**Exercise objective:**
Keyword search on "usage": report each line of the records that contains it.

(Collected data)

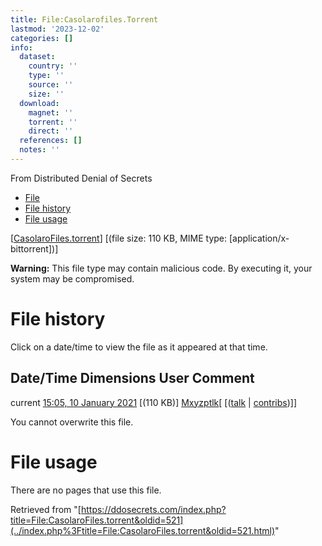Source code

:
 ```yaml
---
title: File:Casolarofiles.Torrent
lastmod: '2023-12-02'
categories: []
info:
  dataset:
    country: ''
    type: ''
    source: ''
    size: ''
  download:
    magnet: ''
    torrent: ''
    direct: ''
  references: []
  notes: ''
---
```




From Distributed Denial of Secrets

- [File](./File:CasolaroFiles.torrent.html#file)
- [File history](./File:CasolaroFiles.torrent.html#filehistory)
- [File usage](./File:CasolaroFiles.torrent.html#filelinks)

[[CasolaroFiles.torrent](../images/0/00/CasolaroFiles.torrent "CasolaroFiles.torrent")]
‎[(file size: 110 KB, MIME type:
[application/x-bittorrent])]

**Warning:** This file type may contain malicious code. By executing it,
your system may be compromised.

# File history

Click on a date/time to view the file as it appeared at that time.

Date/Time Dimensions User Comment
---
current [15:05, 10 January 2021](../images/0/00/CasolaroFiles.torrent) [(110 KB)] [Mxyzptlk](../index.php%3Ftitle=User:Mxyzptlk&action=edit&redlink=1.html "User:Mxyzptlk (page does not exist)")[ [([talk](../index.php%3Ftitle=User_talk:Mxyzptlk&action=edit&redlink=1.html "User talk:Mxyzptlk (page does not exist)") | [contribs](./Special:Contributions/Mxyzptlk.html "Special:Contributions/Mxyzptlk"))]]

You cannot overwrite this file.

# File usage

There are no pages that use this file.

Retrieved from
"[https://ddosecrets.com/index.php?title=File:CasolaroFiles.torrent&oldid=521](../index.php%3Ftitle=File:CasolaroFiles.torrent&oldid=521.html)"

**Answer box:**
- [File usage](./File:CasolaroFiles.torrent.html#filelinks)
# File usage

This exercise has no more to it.